Andrea Chiodi, regista de “Gl’innamorati”: «Il cuore dell’uomo è una grande bellezza»
Ogni essere umano ha bisogno di essere amato in modo incondizionato. Ma forse solo l’amore materno o divino è capace di questo.
In questa pièce non ci sono madri e nemmeno dei. C’è uno zio, Fabrizio, il cui carattere narcisista governa beni e umori di una casa in rovina e di due ragazze, Eugenia e Flamminia.
L’una innamorata di Fulgenzio e l’altra già vedova e innamorata dell’amore dei due innamorati.
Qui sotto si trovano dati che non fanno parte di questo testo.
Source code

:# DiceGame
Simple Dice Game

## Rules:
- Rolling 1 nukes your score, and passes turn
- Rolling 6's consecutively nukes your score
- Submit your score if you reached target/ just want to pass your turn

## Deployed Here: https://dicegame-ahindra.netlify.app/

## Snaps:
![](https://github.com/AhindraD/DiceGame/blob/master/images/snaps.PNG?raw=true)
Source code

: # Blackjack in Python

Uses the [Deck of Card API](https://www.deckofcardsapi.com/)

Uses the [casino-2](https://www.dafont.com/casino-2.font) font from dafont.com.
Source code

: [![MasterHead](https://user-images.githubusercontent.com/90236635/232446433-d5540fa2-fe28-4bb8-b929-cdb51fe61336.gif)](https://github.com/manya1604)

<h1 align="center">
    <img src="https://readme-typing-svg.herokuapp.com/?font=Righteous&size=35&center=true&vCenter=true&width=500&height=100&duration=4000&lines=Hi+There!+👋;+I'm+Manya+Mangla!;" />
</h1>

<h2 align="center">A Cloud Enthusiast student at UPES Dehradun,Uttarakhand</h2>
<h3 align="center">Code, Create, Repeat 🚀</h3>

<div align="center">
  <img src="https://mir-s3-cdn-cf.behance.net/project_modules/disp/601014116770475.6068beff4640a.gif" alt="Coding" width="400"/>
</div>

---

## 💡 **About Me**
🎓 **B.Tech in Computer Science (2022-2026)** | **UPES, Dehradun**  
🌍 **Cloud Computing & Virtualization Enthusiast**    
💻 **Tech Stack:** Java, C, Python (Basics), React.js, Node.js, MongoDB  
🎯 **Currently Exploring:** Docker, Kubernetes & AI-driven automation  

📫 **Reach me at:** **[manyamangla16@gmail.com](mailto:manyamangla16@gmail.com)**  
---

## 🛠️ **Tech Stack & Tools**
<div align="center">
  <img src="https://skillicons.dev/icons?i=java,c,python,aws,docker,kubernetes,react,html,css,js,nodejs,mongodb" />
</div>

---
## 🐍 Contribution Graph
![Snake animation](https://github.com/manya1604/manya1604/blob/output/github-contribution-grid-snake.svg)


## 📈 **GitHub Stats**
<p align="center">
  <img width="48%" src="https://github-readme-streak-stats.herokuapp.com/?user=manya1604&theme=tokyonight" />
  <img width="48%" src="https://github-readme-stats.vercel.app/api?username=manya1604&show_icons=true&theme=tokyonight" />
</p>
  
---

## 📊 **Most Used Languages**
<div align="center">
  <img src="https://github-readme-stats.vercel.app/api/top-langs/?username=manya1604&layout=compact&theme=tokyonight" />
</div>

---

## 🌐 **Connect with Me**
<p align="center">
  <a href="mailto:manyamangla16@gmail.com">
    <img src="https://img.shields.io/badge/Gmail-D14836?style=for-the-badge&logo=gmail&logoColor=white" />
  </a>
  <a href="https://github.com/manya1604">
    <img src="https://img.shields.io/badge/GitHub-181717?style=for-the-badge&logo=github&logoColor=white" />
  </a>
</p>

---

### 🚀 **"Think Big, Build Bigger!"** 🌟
Dal 28 dicembre al Teatro Goldoni di Venezia andrà in scena “Gl’innamorati” di Carlo Goldoni, regia di Andrea Chiodi (lo ringraziamo per il tempo che ci ha dedicato), adattamento di Angela Demattè con Alessia Spinelli e con gli attori e le attrici:
Gianluca Bozzale, Gaspare Del Vecchio, Riccardo Gamba, Elisa Grilli, Cristiano Parolin, Francesca Sartore, Leonardo Tosini e con Ottavia Sanfilippo. Goldoni presenta il caos, il rombo della rivoluzione che sta per arrivare e che manderà in subbuglio il mondo intero.
La commedia è del 1759. L’inizio della rivoluzione industriale in Europa è alle porte. Quella dei litigiosi Eugenia e Fulgenzio è una storia d’amore molto più sfaccettata di quel che sembra, dietro la quale si nascondono tensioni capaci di superare anche le contraddizioni tipiche dell’amore romantico.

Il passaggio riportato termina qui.